McDonald has won, astonishingly, in all four acting categories in her career. And she is only 43.
The lack of a dominant audience or critical favorite on Broadway this season — on the order of such past shows as “The Book of Mormon” (nine Tonys) or even last year’s winner, “Kinky Boots” (six Tonys) — meant the awards were harder to predict, and were spread around more equally, to 13 productions. No show this year won more than four awards.
The Tonys for lead actors, for example, went to performers in four productions: Cranston, Harris, McDonald and Jessie Mueller (“Beautiful: The Carole King Musical”). Best choreography went to Warren Carlyle for “After Midnight,” a revue. And the awards for best score and orchestrations went to Jason Robert Brown for “The Bridges of Madison County” — a show that wasn’t even nominated for best musical.
A few lightly nominated shows, such as the musicals “Bullets Over Broadway” and “If/Then” and the plays “Mothers and Sons,” “Casa Valentina” and “Outside Mullingar,” were left winless.
Some winners acknowledged those who were overlooked. “Denzel, Denzel, Denzel!” Leon said in his acceptance speech, referring to Denzel Washington, the only “Raisin” leading actor not to receive a Tony nomination.
Leon went on to wish that every kid in the country had “a little piece of theater in their daily education lives.” (He also gave a shout-out to his next Broadway project, the Tupac Shakur musical “Holler If Ya Hear Me,” opening later this month.)
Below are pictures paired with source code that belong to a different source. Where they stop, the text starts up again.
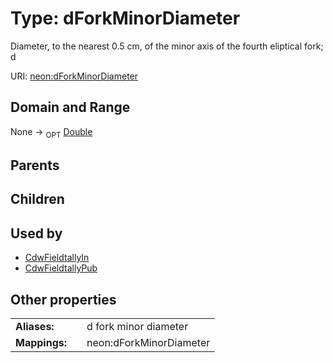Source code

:
# Type: dForkMinorDiameter


Diameter, to the nearest 0.5 cm, of the minor axis of the fourth eliptical fork; d

URI: [neon:dForkMinorDiameter](https://data.neonscience.org/dForkMinorDiameter)


## Domain and Range

None ->  <sub>OPT</sub> [Double](types/Double.md)

## Parents


## Children


## Used by

 * [CdwFieldtallyIn](CdwFieldtallyIn.md)
 * [CdwFieldtallyPub](CdwFieldtallyPub.md)

## Other properties

|  |  |  |
| --- | --- | --- |
| **Aliases:** | | d fork minor diameter |
| **Mappings:** | | neon:dForkMinorDiameter |

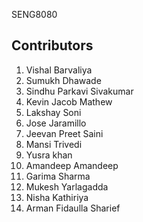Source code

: SENG8080

## Contributors
1. Vishal Barvaliya
2. Sumukh Dhawade
3. Sindhu Parkavi Sivakumar
4. Kevin Jacob Mathew
5. Lakshay Soni
6. Jose Jaramillo
7. Jeevan Preet Saini
8. Mansi Trivedi
9. Yusra khan
10. Amandeep Amandeep
11. Garima Sharma
12. Mukesh Yarlagadda
13. Nisha Kathiriya
14. Arman Fidaulla Sharief
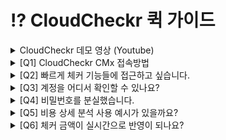 # ⁉️ CloudCheckr 퀵 가이드

<details>

<summary>CloudCheckr 데모 영상 (Youtube) </summary>

스마일샤크에서 제작한 CloudCheckr 가이드 영상을 유튜브에서 확인할 수 있습니다.&#x20;

하단의 링크를 통해 접속 가능합니다.&#x20;

[https://www.youtube.com/watch?v=yVGX0RKvxp4](https://www.youtube.com/watch?v=yVGX0RKvxp4)

<img src="../.gitbook/assets/클라우드체커가이드_썸네일.png" alt="" data-size="original">

</details>

<details>

<summary>[Q1] CloudCheckr CMx 접속방법</summary>

클라우드체커 CMx에 접속하는 방법은 다음과 같습니다.

1. [https://app-au.cloudcheckr.com/](https://app-au.cloudcheckr.com/)로 이동합니다.
2. Au region를 확인 후 로그인합니다.
3.

    <figure><img src="../.gitbook/assets/au.png" alt=""><figcaption></figcaption></figure>

* CloudCheckr 계정은 스마일샤크와 AWS 파트너 계약시 설문조사를 통해 요청한 Email을 ID로 사용하며 계정 발급시 신청하신 CloudCheckr 계정 Email로 비밀번호 설정 안내가 발송 됩니다.

</details>

<details>

<summary>[Q2] 빠르게 체커 기능들에 접근하고 싶습니다.</summary>

왼쪽 탐색 창을 사용하지 않고도 체커에 있는 특정 기능들을 검색해서 찾을 수 있는 방법을 소개합니다.

1. **CloudCheckr** 접속화면 상단 돋보기 옆을 클릭합니다.
2. Search pages 안에 검색할 기능을 입력합니다.

*

    <div align="left"><figure><img src="../.gitbook/assets/image (89).png" alt=""><figcaption><p>빨간색 상자 안 돋보기 옆 클릭</p></figcaption></figure></div>

-

    <figure><img src="../.gitbook/assets/image (8).png" alt=""><figcaption><p>Search pages에서 원하는서비스 입력</p></figcaption></figure>

*

    <figure><img src="../.gitbook/assets/image (1).png" alt=""><figcaption><p>Cost 검색 예시</p></figcaption></figure>



</details>

<details>

<summary>[Q3] 계정을 어디서 확인할 수 있나요?</summary>

계정은 맨 오른쪽 상단에서 확인이 가능합니다.\
다음은 계정 확인하는 방법입니다.

1. 빨간색 상자 안 **Customers** 옵션을 클릭합니다.

*

    <div align="left"><figure><img src="../.gitbook/assets/image (69).png" alt=""><figcaption><p>맨 오른쪽 상단 customers 옵션 클릭</p></figcaption></figure></div>

-

    <figure><img src="../.gitbook/assets/image (20).png" alt=""><figcaption><p>Accounts &#x26; MAVs 항목 확인 가능</p></figcaption></figure>

**Customers** 옵션에서 확인할 수 있는 두가지 항목은 다음과 같습니다.

* **Accounts** → 사용하고 있는 단일 AWS 계정 관리
* **MAVs**→ 사용하고 있는 모든 AWS 계정 통합 관리

**MAVs** 옵션은 여러 계정을 사용하고 있을 때 한눈에 계정을 파악할 수 있는 유용한 옵션입니다. 하지만 단일 계정을 사용하는 경우에는 **Accounts** 에서 단일 계정을 파악할 수 있습니다.

</details>

<details>

<summary>[Q4] 비밀번호를 분실했습니다.</summary>

비밀번호 재설정 하는 방법은 다음과 같습니다.

*

    <figure><img src="../.gitbook/assets/image (93).png" alt=""><figcaption><p>체커 실행 후 로그인 화면에 접속</p></figcaption></figure>

1. **Forgot password**을 클릭합니다.
2. 계정 발급 시 신청한 **CloudCheckr** 계정 **Email**을 입력합니다.
3. 발급된 이메일 메일함에 아래와 같은 메일을 확인할 수 있습니다.
4. 받은 키를 복사해서 입력합니다.
5. 비밀번호를 재 설정 합니다.
6. 비밀번호 변경이 완료되면 **Password Set Successful&#x20;**<mark style="color:green;">**V**</mark>이 나옵니다.

추가적인 클라우드체커 문의사항은 [스마일샤크 테크서포트 센터](https://smilesharkhelp.zendesk.com/hc/ko)를 통해 문의해 주시기 바랍니다.

</details>

<details>

<summary>[Q5] 비용 상세 분석 사용 예시가 있을까요?</summary>

다음은 기간, 리전 및 서비스를 특정해서 선택하고 사용량을 AWS 비용 상세 분석을 통해 확인하는 방법입니다.\
**Cost → AWS Billing → Custom Reporting → Advanced Grouping**으로 접속합니다.

*

    <figure><img src="../.gitbook/assets/image (50).png" alt=""><figcaption><p>Advanced Grouping 접속 화면</p></figcaption></figure>



-

    <figure><img src="../.gitbook/assets/image (55).png" alt=""><figcaption><p>&#x3C;2023년 1월 18일 부터 2023년 2월 1일 서울 리전, EC2 선택 예시></p></figcaption></figure>
- **Group By**
  * **Region, Service, Description** 선택
- 날짜
  * **Start** → 시작 날짜
  * **End** → 마치는 날짜
- **Region**
  * 서울 리전 **Asia Pacific (Seoul)** 선택
  * 기본 선택 시 모든 리전 확인 가능
- **AWS Service**
  * **EC2** 선택
  * 기본 선택 시 모든 서비스 확인 가능
- **Filter**를 클릭합니다.

*

    <figure><img src="../.gitbook/assets/image (18).png" alt=""><figcaption><p>Filter 결과값 예시</p></figcaption></figure>



다음은 Tag를 활용하여 비용 상세 분석을 확인하는 방법입니다.

*

    <figure><img src="../.gitbook/assets/스크린샷 2024-01-18 102619.png" alt=""><figcaption><p>Tag를 Service로 태깅 및 Filter By Tags에서 특정 value를 선택한 예시</p></figcaption></figure>

    **Tag Key:**&#xB85C; 분류하기 위해서는 AWS에서 리소스에 태깅이 돼야 하며 태그가 체커 내에 적용되기까지 2\~3일까지 소요될 수 있습니다.

- **Group By**
  * **Tag Key: service** (AWS 내 태그 key 값이 service로 생성된 경우)
  * **Service** 선택 시 어떤 리소스 사용 중인지 확인 가능
- 날짜
  * **Start** → 시작 날짜
  * **End** → 마치는 날짜
-   **Filter By Tags**

    * 확인하려는 태그의 key와 value를 직접 선택

    **3 옵션 중 하나선택**

    * **Show costs that have ALL these tags** -> 이 태그가 모두 포함된 비용 표시 **(기본값)**
    * **Show costs that have ANY of these tags** -> 다음 태그 중 하나라도 포함된 비용 표시\
      &#xNAN;**(태그의 key와 value를 직접 선택 시 이 옵션 선택)**
    * **Exclude costs that have ANY of these tags** -> 다음 태그 중 하나라도 포함된 비용 제외
- **AWS Service**
  * 확인할 리소스만 선택 (예: EC2에 태깅한 경우 EC2만)
  * 기본 선택 시 모든 서비스 확인 가능
- **Filter**를 클릭합니다.
-

    <figure><img src="../.gitbook/assets/스크린샷 2024-01-18 105459.png" alt=""><figcaption><p>Filter 결과값 예시</p></figcaption></figure>

특정 태그를 검색하는 방법 이외의 나머지 옵션들은 기존 비용 상세 분석 사용방법과 동일합니다.

</details>

<details>

<summary>[Q6] 체커 금액이 실시간으로 반영이 되나요?</summary>



체커에서는 금액을 실시간으로 반영하지 않습니다.

체커에서 확인 가능한 금액은 확인하는 날로부터 2\~3일전 금액까지만 확인이 가능합니다.

AWS 및 클라우드체커에서는 타임존 기준을 UTC로 잡고 있지만, 한국은 UTC보다 +9시간 빠르고 AWS 사용금액은 실시간으로 반영되는 것이 아닌 AWS에서 자체적으로 집계하는 시간인 최소 8시간에서 하루정도 데이터가 쌓이는 시간 그리고 클라우드체커에서 AWS로부터 데이터를 가져와서 반영하는 시간 또한 따로 있기 때문에 2\~3일 전 금액까지 정확하게 확인이 가능합니다.

금액 뿐만 아니라, AWS에서 집계되는 모든 데이터는 체커에서 실시간으로 반영되는 것이 아닌 시간을 두고 적용됩니다.

</details>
The producers of the Tony telecast, long afflicted with anemic ratings, have been trying especially hard of late to goose the numbers with a gallery of celebrity presenters. A result is that some have very tenuous connections to the theater. This year, the ranks of presenters included Clint Eastwood, Lucy Liu, Emmy Rossum, Wayne Brady and Kate Mara. Others who made appearances, like Bradley Cooper and Gloria Estefan, have forthcoming Broadway projects.
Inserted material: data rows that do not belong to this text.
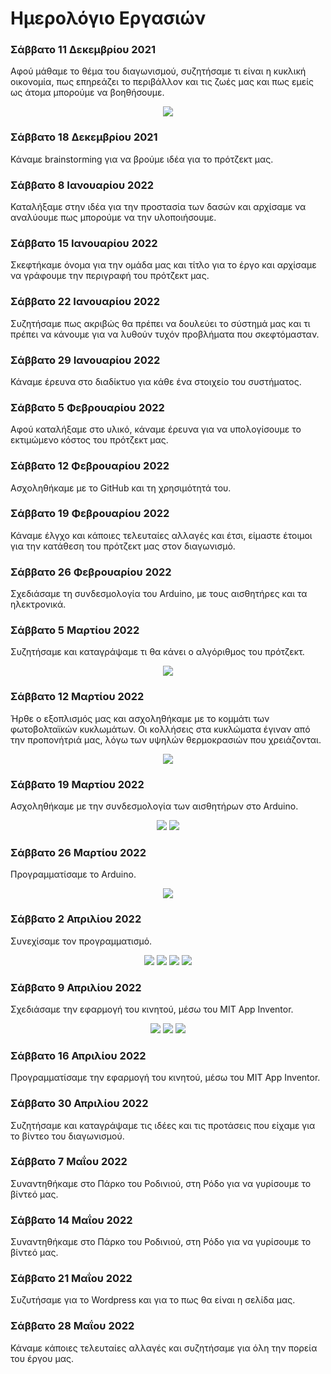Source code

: # Ημερολόγιο Εργασιών

### Σάββατο 11 Δεκεμβρίου 2021
Αφού μάθαμε το θέμα του διαγωνισμού, συζητήσαμε τι είναι η κυκλική οικονομία, πως επηρεάζει το περιβάλλον και τις ζωές μας και πως εμείς ως άτομα μπορούμε να βοηθήσουμε.

<p align="center">
<img src="https://user-images.githubusercontent.com/28193137/164412650-3b6c9987-1af6-4497-86dd-0a74354ed076.jpg" />
</p>

### Σάββατο 18 Δεκεμβρίου 2021
Κάναμε brainstorming για να βρούμε ιδέα για το πρότζεκτ μας.

### Σάββατο 8 Ιανουαρίου 2022
Καταλήξαμε στην ιδέα για την προστασία των δασών και αρχίσαμε να αναλύουμε πως μπορούμε να την υλοποιήσουμε.

### Σάββατο 15 Ιανουαρίου 2022
Σκεφτήκαμε όνομα για την ομάδα μας και τίτλο για το έργο και αρχίσαμε να γράφουμε την περιγραφή του πρότζεκτ μας.

### Σάββατο 22 Ιανουαρίου 2022
Συζητήσαμε πως ακριβώς θα πρέπει να δουλεύει το σύστημά μας και τι πρέπει να κάνουμε για να λυθούν τυχόν προβλήματα που σκεφτόμασταν.

### Σάββατο 29 Ιανουαρίου 2022
Κάναμε έρευνα στο διαδίκτυο για κάθε ένα στοιχείο του συστήματος.

### Σάββατο 5 Φεβρουαρίου 2022
Αφού καταλήξαμε στο υλικό, κάναμε έρευνα για να υπολογίσουμε το εκτιμώμενο κόστος του πρότζεκτ μας.

### Σάββατο 12 Φεβρουαρίου 2022
Ασχοληθήκαμε με το GitHub και τη χρησιμότητά του.

### Σάββατο 19 Φεβρουαρίου 2022
Κάναμε έλγχο και κάποιες τελευταίες αλλαγές και έτσι, είμαστε έτοιμοι για την κατάθεση του πρότζεκτ μας στον διαγωνισμό.

### Σάββατο 26 Φεβρουαρίου 2022
Σχεδιάσαμε τη συνδεσμολογία του Arduino, με τους αισθητήρες και τα ηλεκτρονικά.

### Σάββατο 5 Μαρτίου 2022
Συζητήσαμε και καταγράψαμε τι θα κάνει ο αλγόριθμος του πρότζεκτ.
<p align="center">
<img src="https://user-images.githubusercontent.com/28193137/164451495-561714aa-2f93-438c-b879-9d9fc799fbdd.jpg" />
</p>

### Σάββατο 12 Μαρτίου 2022
Ήρθε ο εξοπλισμός μας και ασχοληθήκαμε με το κομμάτι των φωτοβολταϊκών κυκλωμάτων.
Οι κολλήσεις στα κυκλώματα έγιναν από την προπονήτριά μας, λόγω των υψηλών θερμοκρασιών που χρειάζονται.

<p align="center">
<img src="https://user-images.githubusercontent.com/28193137/164450330-2ec5a3d8-99bd-42ab-9c28-f20dcbeaba5a.jpg" />
</p>

### Σάββατο 19 Μαρτίου 2022
Ασχοληθήκαμε με την συνδεσμολογία των αισθητήρων στο Arduino.

<p align="center">
<img src="https://user-images.githubusercontent.com/28193137/164450757-8bb8d46c-bc0b-4fca-b1d8-0de107e523e1.jpg" />
<img src="https://user-images.githubusercontent.com/28193137/164451119-f740650c-8c36-4745-b686-988c7820276a.jpg" />
</p>

### Σάββατο 26 Μαρτίου 2022
Προγραμματίσαμε το Arduino.

<p align="center">
<img src="https://user-images.githubusercontent.com/28193137/164448799-7a54d560-d62e-40d6-9083-649db7d4c5f9.jpg" />
</p>

### Σάββατο 2 Απριλίου 2022
Συνεχίσαμε τον προγραμματισμό.

<p align="center">
<img src="https://user-images.githubusercontent.com/28193137/164449049-f5c4c9fb-f0eb-4809-966c-e90edbf51253.jpg" />
<img src="https://user-images.githubusercontent.com/28193137/164449062-98956ce6-098f-4a44-a6db-7d6f3162820c.jpg" />
<img src="https://user-images.githubusercontent.com/28193137/164449075-3268e368-8623-45c1-8329-db6b7cefde1c.jpg" />
<img src="https://user-images.githubusercontent.com/28193137/164449034-c8c50bed-4311-46ac-9c22-46993973817b.jpg" />
</p>

### Σάββατο 9 Απριλίου 2022
Σχεδιάσαμε την εφαρμογή του κινητού, μέσω του MIT App Inventor.

<p align="center">
<img src="https://user-images.githubusercontent.com/28193137/164448238-007fbe54-a151-4b60-b776-84738817c534.jpg" />
<img src="https://user-images.githubusercontent.com/28193137/164448216-1a98a34c-9144-48a9-81d4-c72b63ebabec.jpg" />
<img src="https://user-images.githubusercontent.com/28193137/164448184-1d4116e1-df70-4145-8578-1af1a09ec348.jpg" />
</p>

### Σάββατο 16 Απριλίου 2022
Προγραμματίσαμε την εφαρμογή του κινητού, μέσω του MIT App Inventor.

### Σάββατο 30 Απριλίου 2022
Συζητήσαμε και καταγράψαμε τις ιδέες και τις προτάσεις που είχαμε για το βίντεο του διαγωνισμού.

### Σάββατο 7 Μαΐου 2022
Συναντηθήκαμε στο Πάρκο του Ροδινιού, στη Ρόδο για να γυρίσουμε το βίντεό μας.

### Σάββατο 14 Μαΐου 2022
Συναντηθήκαμε στο Πάρκο του Ροδινιού, στη Ρόδο για να γυρίσουμε το βίντεό μας.

### Σάββατο 21 Μαΐου 2022
Συζυτήσαμε για το Wordpress και για το πως θα είναι η σελίδα μας.

### Σάββατο 28 Μαΐου 2022
Κάναμε κάποιες τελευταίες αλλαγές και συζητήσαμε για όλη την πορεία του έργου μας.
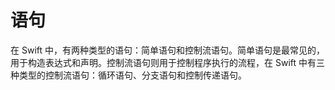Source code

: # 语句

在 Swift 中，有两种类型的语句：简单语句和控制流语句。简单语句是最常见的，用于构造表达式和声明。控制流语句则用于控制程序执行的流程，在 Swift 中有三种类型的控制流语句：循环语句、分支语句和控制传递语句。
Jackman is always an energizing presence. This year, he went a step further, actually mimicking the Energizer bunny. The broadcast started with the visually odd shtick of Jackman bouncing up and down as he passed various nominees backstage at Radio City. (The sequence turned out to be a tribute to hoofer Bobby Van in the ’53 musical film “Small Town Girl.”)
Reaffirming its history as a cavalcade of plugola, the show was front-loaded with numbers from the nominated musicals — and even some that weren’t. Jonathan Groff introduced Idina Menzel in a number from “If/Then,” and RuPaul did the preliminaries for Harris to perform as Hedwig, from “Hedwig and the Angry Inch.”
The magnitude of promotion, though, has become so pronounced that some of the content that people who care about the theater want to see has been shunted to the margins. The awards for such key contributions as book of musical, choreography, set design and lighting — heck, even for the music in a musical — were presented during commercials. In addition to the numbers from current shows, the Tonys attempted to show their hipness with a guest appearance by LL Cool J and T.I., who rapped a number from “The Music Man” with Jackman.
The 40-odd plays, revues and musicals, new and in revival, that opened in one of Broadway’s 40 designated theaters during the 2013-14 season were eligible for the Tonys. The awards in 26 categories are voted on by 868 producers, touring-house producers, playwrights, directors, actors, press agents and a few journalists.
Several of the nominated productions have ties to Washington. “If/Then” — the ambitious if poorly received musical by the creators of “Next to Normal” that stars Menzel as a woman on two separate life paths — had its tryout last fall at Washington’s National Theatre. Other nominees that have local connections included director and D.C. native Leigh Silverman, who was nominated for her work on the revival of the musical “Violet.”
Two actresses who honed their performances at Arena Stage — Mary Bridget Davies, of “A Night With Janis Joplin,” and Estelle Parsons, of “The Velocity of Autumn” — were nominated as leading actress, respectively, in a musical and a play.
Neither won. But Davies got a consolation prize that seemed to make her happy. She got to dance with Jackman in an aisle of the cavernous hall.